Step 1: Build an app. Step 2: Get users hooked to it. Step 3: Profit. It sounds simple and, given our umbilical ties to cell phones, social media, and email inboxes, it may even sound plausible. Recently, tech entrepreneurs and investors have started to look to psychology for ways to strike it rich by altering user behavior. Perhaps you’ve read essays on how to create habit-forming technology and figured you’d give it a shot?
Well hold your dogs Pavlov! Though I’m an advocate for understanding user behavior to build high-engagement products, the reality is that successfully creating long-term habits is exceptionally rare. Changing behavior requires not only an understanding of how to persuade users to act — for example, the first time they land on a webpage — but also necessitates getting them to behave differently for long periods of time, ideally for the rest of their lives.

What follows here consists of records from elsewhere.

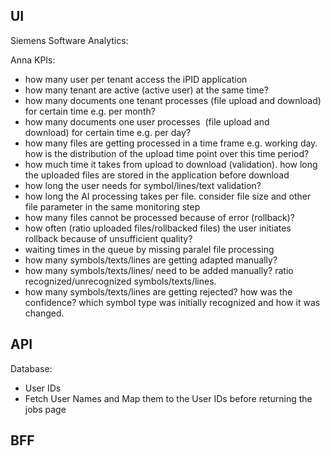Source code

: ## UI

Siemens Software Analytics: 

Anna KPIs: 

- how many user per tenant access the iPID application
- how many tenant are active (active user) at the same time?
- how many documents one tenant processes (file upload and download) for certain time e.g. per month?
- how many documents one user processes  (file upload and download) for certain time e.g. per day?
- how many files are getting processed in a time frame e.g. working day. how is the distribution of the upload time point over this time period?
- how much time it takes from upload to download (validation). how long the uploaded files are stored in the application before download
- how long the user needs for symbol/lines/text validation?
- how long the AI processing takes per file. consider file size and other file parameter in the same monitoring step
- how many files cannot be processed because of error (rollback)?
- how often (ratio uploaded files/rollbacked files) the user initiates rollback because of unsufficient quality?
- waiting times in the queue by missing paralel file processing
- how many symbols/texts/lines are getting adapted manually?
- how many symbols/texts/lines/ need to be added manually? ratio recognized/unrecognized symbols/texts/lines.
- how many symbols/texts/lines are getting rejected? how was the confidence? which symbol type was initially recognized and how it was changed.

## API

Database: 

- User IDs 
- Fetch User Names and Map them to the User IDs before returning the jobs page 


## BFF

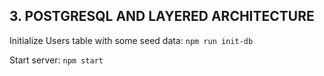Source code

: ## 3. POSTGRESQL AND LAYERED ARCHITECTURE

Initialize Users table with some seed data: `npm run init-db`

Start server: `npm start`
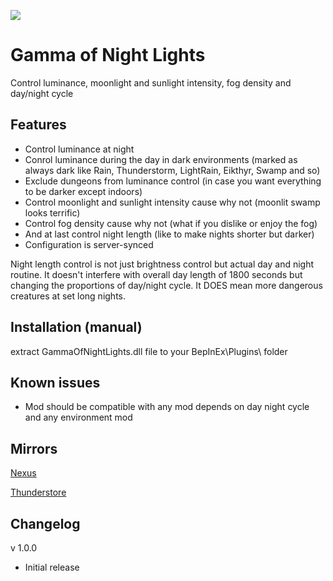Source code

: ![](https://staticdelivery.nexusmods.com/mods/3667/images/headers/2526_1694896097.jpg)

# Gamma of Night Lights
Control luminance, moonlight and sunlight intensity, fog density and day/night cycle

## Features
* Control luminance at night
* Conrol luminance during the day in dark environments (marked as always dark like Rain, Thunderstorm, LightRain, Eikthyr, Swamp and so)
* Exclude dungeons from luminance control (in case you want everything to be darker except indoors)
* Control moonlight and sunlight intensity cause why not (moonlit swamp looks terrific)
* Control fog density cause why not (what if you dislike or enjoy the fog)
* And at last control night length (like to make nights shorter but darker)
* Configuration is server-synced

Night length control is not just brightness control but actual day and night routine. It doesn't interfere with overall day length of 1800 seconds but changing the proportions of day/night cycle. It DOES mean more dangerous creatures at set long nights.

## Installation (manual)
extract GammaOfNightLights.dll file to your BepInEx\Plugins\ folder

## Known issues
* Mod should be compatible with any mod depends on day night cycle and any environment mod

## Mirrors
[Nexus](https://www.nexusmods.com/valheim/mods/2526)

[Thunderstore](https://valheim.thunderstore.io/package/shudnal/GammaOfNightLights/)

## Changelog

v 1.0.0
* Initial release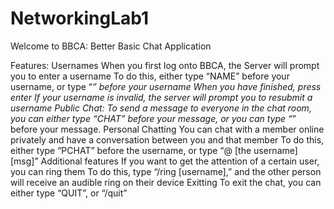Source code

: # NetworkingLab1
Welcome to BBCA: Better Basic Chat Application

Features:
Usernames
When you first log onto BBCA, the Server will prompt you to enter a username
To do this, either type “NAME” before your username, or type “*” before your username
When you have finished, press enter
If your username is invalid, the server will prompt you to resubmit a username
Public Chat:
To send a message to everyone in the chat room, you can either type “CHAT” before your message, or you can type “*” before your message. 
Personal Chatting
You can chat with a member online privately and have a conversation between you and that member
To do this, either type “PCHAT” before the username, or type “@ [the username]  [msg]”
Additional features
If you want to get the attention of a certain user, you can ring them
To do this, type “/ring [username],” and the other person will receive an audible ring on their device
Exitting
To exit the chat, you can either type “QUIT”, or “/quit”
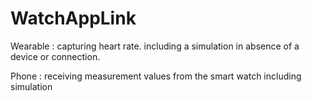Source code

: # WatchAppLink
Wearable : capturing heart rate. including a simulation in absence of a device or connection.


Phone : receiving measurement values from the smart watch including simulation 
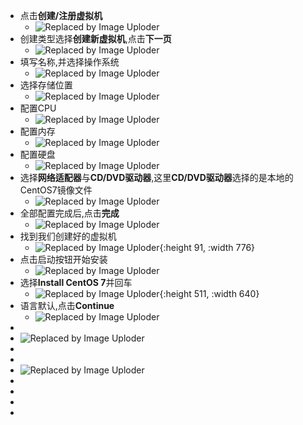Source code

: - 点击**创建/注册虚拟机**
	- ![Replaced by Image Uploder](https://gitee.com/superficial/blogimage/raw/master/img/image_1648085726571_0.png)
- 创建类型选择**创建新虚拟机**,点击**下一页**
	- ![Replaced by Image Uploder](https://gitee.com/superficial/blogimage/raw/master/img/image_1648085740992_0.png)
- 填写名称,并选择操作系统
	- ![Replaced by Image Uploder](https://gitee.com/superficial/blogimage/raw/master/img/image_1648085763225_0.png)
- 选择存储位置
	- ![Replaced by Image Uploder](https://gitee.com/superficial/blogimage/raw/master/img/image_1648085784343_0.png)
- 配置CPU
	- ![Replaced by Image Uploder](https://gitee.com/superficial/blogimage/raw/master/img/image_1648085919993_0.png)
- 配置内存
	- ![Replaced by Image Uploder](https://gitee.com/superficial/blogimage/raw/master/img/image_1648085937782_0.png)
- 配置硬盘
	- ![Replaced by Image Uploder](https://gitee.com/superficial/blogimage/raw/master/img/image_1648085954790_0.png)
- 选择**网络适配器**与**CD/DVD驱动器**,这里**CD/DVD驱动器**选择的是本地的CentOS7镜像文件
	- ![Replaced by Image Uploder](https://gitee.com/superficial/blogimage/raw/master/img/image_1648085970104_0.png)
- 全部配置完成后,点击**完成**
	- ![Replaced by Image Uploder](https://gitee.com/superficial/blogimage/raw/master/img/image_1648085995728_0.png)
- 找到我们创建好的虚拟机
	- ![Replaced by Image Uploder](https://gitee.com/superficial/blogimage/raw/master/img/image_1648086018648_0.png){:height 91, :width 776}
- 点击启动按钮开始安装
	- ![Replaced by Image Uploder](https://gitee.com/superficial/blogimage/raw/master/img/image_1648086044109_0.png)
- 选择**Install CentOS 7**并回车
	- ![Replaced by Image Uploder](https://gitee.com/superficial/blogimage/raw/master/img/image_1648086073181_0.png){:height 511, :width 640}
- 语言默认,点击**Continue**
	- ![Replaced by Image Uploder](https://gitee.com/superficial/blogimage/raw/master/img/image_1648086351180_0.png)
-
- ![Replaced by Image Uploder](https://gitee.com/superficial/blogimage/raw/master/img/image_1648086399872_0.png)
-
-
- ![Replaced by Image Uploder](https://gitee.com/superficial/blogimage/raw/master/img/image_1648086464924_0.png)
-
-
-
-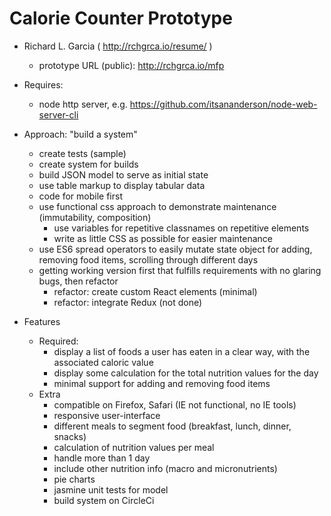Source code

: # Calorie Counter Prototype

* Richard L. Garcia ( http://rchgrca.io/resume/ )
  * prototype URL (public):  http://rchgrca.io/mfp

* Requires:
  * node http server, e.g. https://github.com/itsananderson/node-web-server-cli

* Approach: "build a system"
  * create tests (sample)
  * create system for builds
  * build JSON model to serve as initial state
  * use table markup to display tabular data
  * code for mobile first
  * use functional css approach to demonstrate maintenance (immutability, composition)
    * use variables for repetitive classnames on repetitive elements
    * write as little CSS as possible for easier maintenance
  * use ES6 spread operators to easily mutate state object for adding, removing food items, scrolling through different days
  * getting working version first that fulfills requirements with no glaring bugs, then refactor
    * refactor: create custom React elements <MyElement foo={}/> (minimal)
    * refactor: integrate Redux (not done)

* Features  
  * Required:
    * display a list of foods a user has eaten in a clear way, with the associated caloric value
    * display some calculation for the total nutrition values for the day
    * minimal support for adding and removing food items
  * Extra
    * compatible on Firefox, Safari (IE not functional, no IE tools)
    * responsive user-interface
    * different meals to segment food (breakfast, lunch, dinner, snacks)
    * calculation of nutrition values per meal
    * handle more than 1 day
    * include other nutrition info (macro and micronutrients)
    * pie charts
    * jasmine unit tests for model
    * build system on CircleCi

The good news is that that companies that accomplish this rare feat are the ones associated with game-changing, wildly successful innovation. Google, Apple, Twitter, and Android come to mind. As we enter a world where, according to Paul Graham, everything is becoming more addictive, the companies that successfully form and control habits in the future will come to dominate the industries of tomorrow.
Habits or Hype?
But claiming that habits are the keys to success is a tall order. If people like me provide ready-made formulas and guidebooks on how to create habits, why isn’t every company that alters user behavior succeeding?
Zynga, an enterprise whose business model depends on hooking millions of people to its games, is hemorrhaging users, employees and investors. What makes some habits stick while others die like virtual cows on their way to slaughter?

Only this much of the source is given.